> [About this task]: How many lines in the records below contain the word "Einschränkungen"? Answer with the number and nothing else.
Record set section start
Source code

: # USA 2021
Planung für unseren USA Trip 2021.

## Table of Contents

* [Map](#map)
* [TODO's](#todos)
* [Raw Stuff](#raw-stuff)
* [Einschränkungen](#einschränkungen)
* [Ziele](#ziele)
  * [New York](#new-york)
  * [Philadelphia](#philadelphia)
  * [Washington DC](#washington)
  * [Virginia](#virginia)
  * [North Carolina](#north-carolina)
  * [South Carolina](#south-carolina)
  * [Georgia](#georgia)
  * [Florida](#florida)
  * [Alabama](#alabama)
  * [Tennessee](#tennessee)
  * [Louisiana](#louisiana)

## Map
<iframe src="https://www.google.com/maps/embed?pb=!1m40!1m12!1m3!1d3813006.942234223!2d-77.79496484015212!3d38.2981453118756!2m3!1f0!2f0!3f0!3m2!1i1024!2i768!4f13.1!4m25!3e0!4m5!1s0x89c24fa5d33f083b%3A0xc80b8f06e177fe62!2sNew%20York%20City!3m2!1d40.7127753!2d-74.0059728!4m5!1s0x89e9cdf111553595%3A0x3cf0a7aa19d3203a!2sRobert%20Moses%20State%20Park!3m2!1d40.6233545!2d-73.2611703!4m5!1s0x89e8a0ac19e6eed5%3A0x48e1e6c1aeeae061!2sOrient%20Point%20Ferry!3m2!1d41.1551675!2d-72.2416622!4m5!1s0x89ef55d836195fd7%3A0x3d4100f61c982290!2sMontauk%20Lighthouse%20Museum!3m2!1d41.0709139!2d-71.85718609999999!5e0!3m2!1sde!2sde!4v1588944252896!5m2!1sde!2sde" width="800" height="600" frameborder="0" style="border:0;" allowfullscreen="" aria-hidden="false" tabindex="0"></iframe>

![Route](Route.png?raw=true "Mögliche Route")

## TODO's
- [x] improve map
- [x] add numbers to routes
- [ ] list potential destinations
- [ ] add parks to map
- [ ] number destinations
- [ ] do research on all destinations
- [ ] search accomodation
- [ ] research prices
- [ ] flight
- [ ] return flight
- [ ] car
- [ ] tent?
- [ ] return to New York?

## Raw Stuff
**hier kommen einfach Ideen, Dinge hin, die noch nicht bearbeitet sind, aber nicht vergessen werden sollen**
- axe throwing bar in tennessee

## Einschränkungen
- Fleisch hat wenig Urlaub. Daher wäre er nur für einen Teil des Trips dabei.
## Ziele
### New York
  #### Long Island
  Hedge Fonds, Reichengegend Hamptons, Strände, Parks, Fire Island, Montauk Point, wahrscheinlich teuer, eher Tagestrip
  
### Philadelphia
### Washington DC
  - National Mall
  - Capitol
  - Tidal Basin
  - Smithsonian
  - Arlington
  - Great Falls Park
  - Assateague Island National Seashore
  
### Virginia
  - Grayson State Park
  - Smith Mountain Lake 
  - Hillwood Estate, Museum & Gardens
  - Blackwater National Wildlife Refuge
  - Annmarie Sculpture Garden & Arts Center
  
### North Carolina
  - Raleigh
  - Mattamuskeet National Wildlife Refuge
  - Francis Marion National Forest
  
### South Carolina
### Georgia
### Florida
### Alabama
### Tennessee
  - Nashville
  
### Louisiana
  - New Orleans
Record set section end
> [The completed task]: 2